▶ Provided entries:

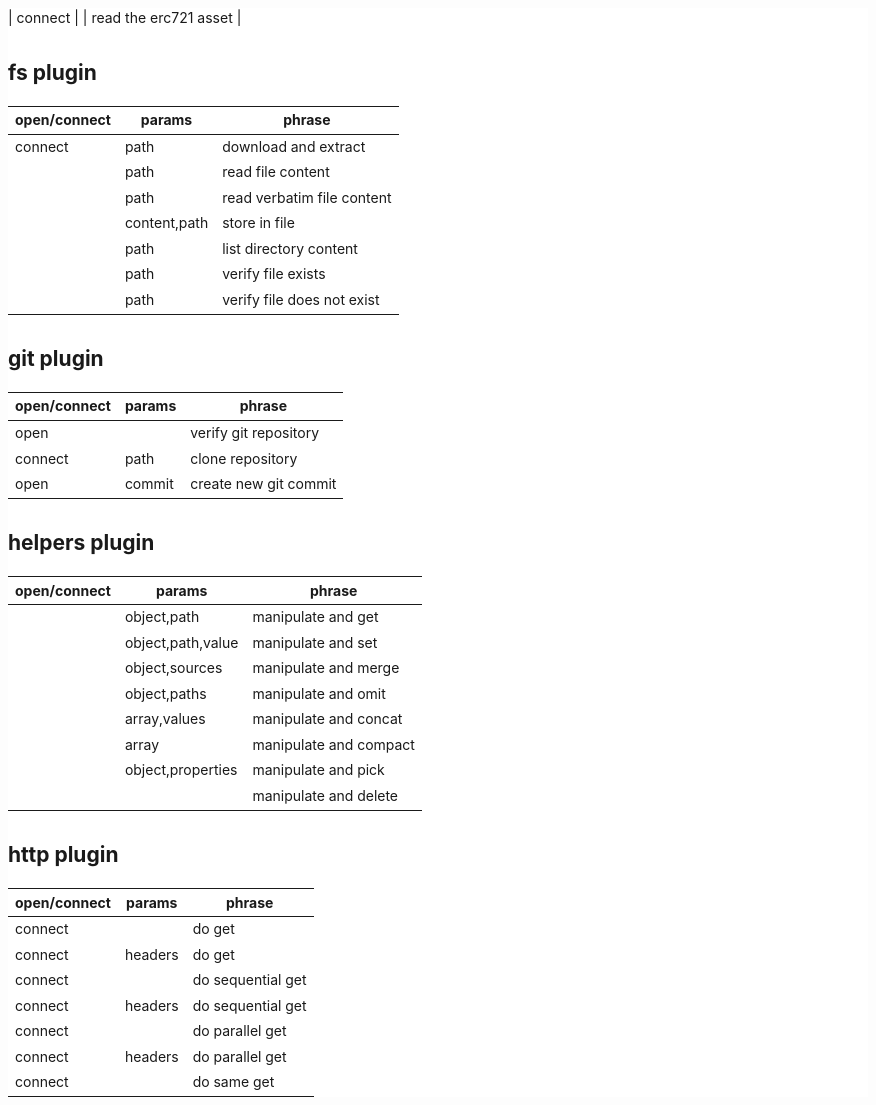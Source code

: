 | connect      |                | read the erc721 asset                            |

## fs plugin
| open/connect | params       | phrase                     |
| ------------ | ------------ | -------------------------- |
| connect      | path         | download and extract       |
|              | path         | read file content          |
|              | path         | read verbatim file content |
|              | content,path | store in file              |
|              | path         | list directory content     |
|              | path         | verify file exists         |
|              | path         | verify file does not exist |

## git plugin
| open/connect | params | phrase                |
| ------------ | ------ | --------------------- |
| open         |        | verify git repository |
| connect      | path   | clone repository      |
| open         | commit | create new git commit |

## helpers plugin
| open/connect | params            | phrase                 |
| ------------ | ----------------- | ---------------------- |
|              | object,path       | manipulate and get     |
|              | object,path,value | manipulate and set     |
|              | object,sources    | manipulate and merge   |
|              | object,paths      | manipulate and omit    |
|              | array,values      | manipulate and concat  |
|              | array             | manipulate and compact |
|              | object,properties | manipulate and pick    |
|              |                   | manipulate and delete  |

## http plugin
| open/connect | params         | phrase               |
| ------------ | -------------- | -------------------- |
| connect      |                | do get               |
| connect      | headers        | do get               |
| connect      |                | do sequential get    |
| connect      | headers        | do sequential get    |
| connect      |                | do parallel get      |
| connect      | headers        | do parallel get      |
| connect      |                | do same get          |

▶ Problem details:
In your answer, print the entries above exactly, with the pictures left out.

▶ Task response:
Source code

: | connect      |                | read the erc721 asset                            |

## fs plugin
| open/connect | params       | phrase                     |
| ------------ | ------------ | -------------------------- |
| connect      | path         | download and extract       |
|              | path         | read file content          |
|              | path         | read verbatim file content |
|              | content,path | store in file              |
|              | path         | list directory content     |
|              | path         | verify file exists         |
|              | path         | verify file does not exist |

## git plugin
| open/connect | params | phrase                |
| ------------ | ------ | --------------------- |
| open         |        | verify git repository |
| connect      | path   | clone repository      |
| open         | commit | create new git commit |

## helpers plugin
| open/connect | params            | phrase                 |
| ------------ | ----------------- | ---------------------- |
|              | object,path       | manipulate and get     |
|              | object,path,value | manipulate and set     |
|              | object,sources    | manipulate and merge   |
|              | object,paths      | manipulate and omit    |
|              | array,values      | manipulate and concat  |
|              | array             | manipulate and compact |
|              | object,properties | manipulate and pick    |
|              |                   | manipulate and delete  |

## http plugin
| open/connect | params         | phrase               |
| ------------ | -------------- | -------------------- |
| connect      |                | do get               |
| connect      | headers        | do get               |
| connect      |                | do sequential get    |
| connect      | headers        | do sequential get    |
| connect      |                | do parallel get      |
| connect      | headers        | do parallel get      |
| connect      |                | do same get          |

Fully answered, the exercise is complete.